Obviously, the final step in amateur radio licensing is passing the Amateur Extra Exam. I declared I was done reading the AMEX License manual once I got to chapter 8. At this point, I think I got encephalitis from all the information overload. The one thing I couldn't remember was the math. Polar coordinates, complex impedance, capacitive reactance, half-power bandwidth...so on and so forth. I began to write equations in a yellow notepad...but I rather went overboard. When I was finished writing notes, i filled the entire 50-page notepad with everything from class A amplifiers to Zener diodes...and with well-drawn schematics too! So being done with all that, i took some practice tests, with scores ranging from 80-100%...pretty good. So today on February 8, I went to an class/exam session in Bridgeton, MO hosted by the St. Louis and Suburban Radio Club. It was a two-day thing, where they had classes for the tech and general classes. I went on the second day, hung out with the techies, and met the club members until the time has came to take the tests.

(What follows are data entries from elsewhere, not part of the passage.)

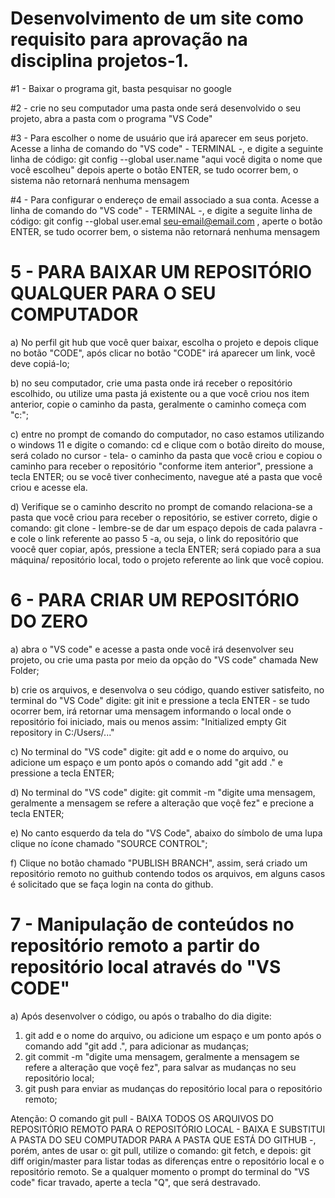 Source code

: # Desenvolvimento de um site como requisito para aprovação na disciplina projetos-1.

#1 - Baixar o programa git, basta pesquisar no google

#2 - crie no seu computador uma pasta onde será desenvolvido o seu projeto, abra a pasta com o programa "VS Code"

#3 - Para escolher o nome de usuário que irá aparecer em seus porjeto. Acesse a linha de comando do "VS code" - TERMINAL -, e digite a seguinte linha de código: git config --global user.name "aqui você digita o nome que você escolheu" depois aperte o botão ENTER,  se tudo ocorrer bem, o sistema não retornará nenhuma mensagem

#4 - Para configurar o endereço de email associado a sua conta. Acesse a linha de comando do "VS code" - TERMINAL -, e digite a seguite linha de código: git config --global user.emal seu-email@email.com ,  aperte o botão ENTER,  se tudo ocorrer bem, o sistema não retornará nenhuma mensagem

# 5 - PARA BAIXAR UM REPOSITÓRIO QUALQUER PARA O SEU COMPUTADOR

  a) No perfil git hub que você quer baixar, escolha o projeto e depois clique no botão "CODE", após clicar no botão "CODE" irá aparecer um link, você deve copiá-lo;

  b) no seu computador, crie uma pasta onde irá receber o repositório escolhido, ou utilize uma pasta já existente ou a que você criou nos item anterior, copie o caminho da pasta, geralmente o caminho começa com "c:";

  c) entre no prompt de comando do computador, no caso estamos utilizando o windows 11 e digite o comando: cd e clique com o botão direito do mouse, será colado no cursor - tela- o caminho da pasta que você criou e copiou o caminho  para receber o repositório "conforme item anterior", pressione a tecla ENTER; ou se você tiver conhecimento, navegue até a pasta que você criou e acesse ela.

  d) Verifique se o caminho descrito no prompt de comando relaciona-se a pasta que você criou para receber o repositório, se estiver correto, digie o comando: git clone - lembre-se de dar um espaço depois de cada palavra -  e cole o link referente ao passo 5 -a, ou seja, o link do repositório que voocê quer copiar, após, pressione a tecla ENTER; será copiado para a sua máquina/ repositório local, todo o projeto referente ao link que você copiou.

# 6 - PARA CRIAR UM REPOSITÓRIO DO ZERO

a) abra o "VS code" e acesse a pasta onde você irá desenvolver seu projeto, ou crie uma pasta por meio da opção do "VS code" chamada New Folder;

b) crie os arquivos, e desenvolva o seu código, quando estiver satisfeito, no terminal do "VS Code" digite: git init e pressione a tecla ENTER - se tudo ocorrer bem, irá retornar uma mensagem informando o local onde o repositório foi iniciado, mais ou menos assim: "Initialized empty Git repository in C:/Users/..."

c) No terminal do "VS code" digite: git add e o nome do arquivo, ou adicione um espaço e um ponto após o comando add "git add ." e pressione a tecla ENTER;

d) No terminal do "VS code" digite: git commit -m "digite uma mensagem, geralmente a mensagem se refere a alteração que voçê fez" e precione a tecla ENTER;

e) No canto esquerdo da tela do "VS Code", abaixo do símbolo de uma lupa clique no ícone chamado "SOURCE CONTROL";

f) Clique no botão chamado "PUBLISH BRANCH", assim, será criado um repositório remoto no guithub contendo todos os arquivos, em alguns casos é solicitado que se faça login na conta do github.

# 7 - Manipulação de conteúdos no repositório remoto a partir do repositório local através do "VS CODE"

a) Após desenvolver o código, ou após o trabalho do dia digite:

1) git add e o nome do arquivo, ou adicione um espaço e um ponto após o comando add "git add .", para adicionar as mudanças;
2) git commit -m "digite uma mensagem, geralmente a mensagem se refere a alteração que voçê fez", para salvar as mudanças no seu repositório local;
3) git push para enviar as mudanças do repositório local para o repositório remoto;

Atenção:
 O comando git pull - BAIXA TODOS OS ARQUIVOS DO REPOSITÓRIO REMOTO PARA O REPOSITÓRIO LOCAL - BAIXA E SUBSTITUI A PASTA DO SEU COMPUTADOR PARA A PASTA QUE ESTÁ DO GITHUB -, porém, antes de usar o: git pull, utilize o comando: git fetch, e depois: git diff origin/master  para listar todas as diferenças entre o repositório local e o repositório remoto. Se a qualquer momento o prompt do terminal do "VS code" ficar travado, aperte a tecla "Q", que será destravado.
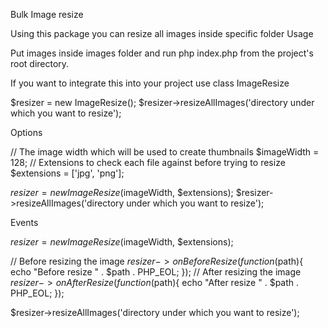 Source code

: Bulk Image resize

Using this package you can resize all images inside specific folder
Usage

Put images inside images folder and run php index.php from the project's root directory.

If you want to integrate this into your project use class ImageResize

$resizer = new ImageResize();
$resizer->resizeAllImages('directory under which you want to resize');

Options

// The image width which will be used to create thumbnails
$imageWidth = 128;
// Extensions to check each file against before trying to resize
$extensions = ['jpg', 'png'];

$resizer = new ImageResize($imageWidth, $extensions);
$resizer->resizeAllImages('directory under which you want to resize');

Events

$resizer = new ImageResize($imageWidth, $extensions);

// Before resizing the image
$resizer->onBeforeResize(function($path){
    echo "Before resize " . $path . PHP_EOL;
});
// After resizing the image
$resizer->onAfterResize(function($path){
    echo "After resize " . $path . PHP_EOL;
});

$resizer->resizeAllImages('directory under which you want to resize'); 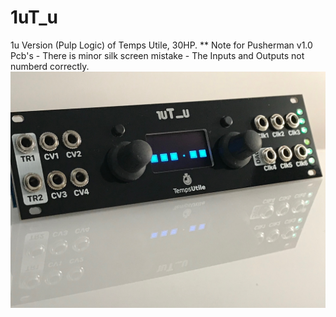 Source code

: # 1uT_u
1u Version (Pulp Logic) of Temps Utile, 30HP.
** Note for Pusherman v1.0 Pcb's - There is minor silk screen mistake - The Inputs and Outputs not numberd correctly.
![Alt text](1uT_u.jpg?raw=true "1uT_u")
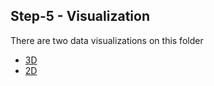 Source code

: ## Step-5 - Visualization

There are two data visualizations on this folder
- [3D](./3D/)
- [2D](./2D/)

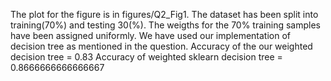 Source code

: The plot for the figure is in figures/Q2_Fig1. The dataset has been split into training(70%) and testing 30(%). The weigths for the 70% training samples have been assigned uniformly. We have used our implementation of decision tree as mentioned in the question.
Accuracy of the our weighted decision tree = 0.83
Accuracy of weighted sklearn decision tree  = 0.8666666666666667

The time has come to take the tests.

The bright pink test they handed me was of intermediate difficulty. There were some questions on which I had no clue about, some math, and finally some simple, common sense questions. Every question i was unsure about, i put a little tick next to the number. After filling in all 50 answers, i counted about 18 unsure, worst case, and about 10 best case. I went back, checked all the answers, and found I made some idiotic mistakes, thereby decreasing my worst-case incorrect answers to 14. A sure pass, by my own grading.

And it was! I could see all the faces of jealousy in the fledging “piggies” who know they just were beaten by a 17 year old. Now I could go home and sleep...save the DX for Thursday when Desecheo Island gets on the air.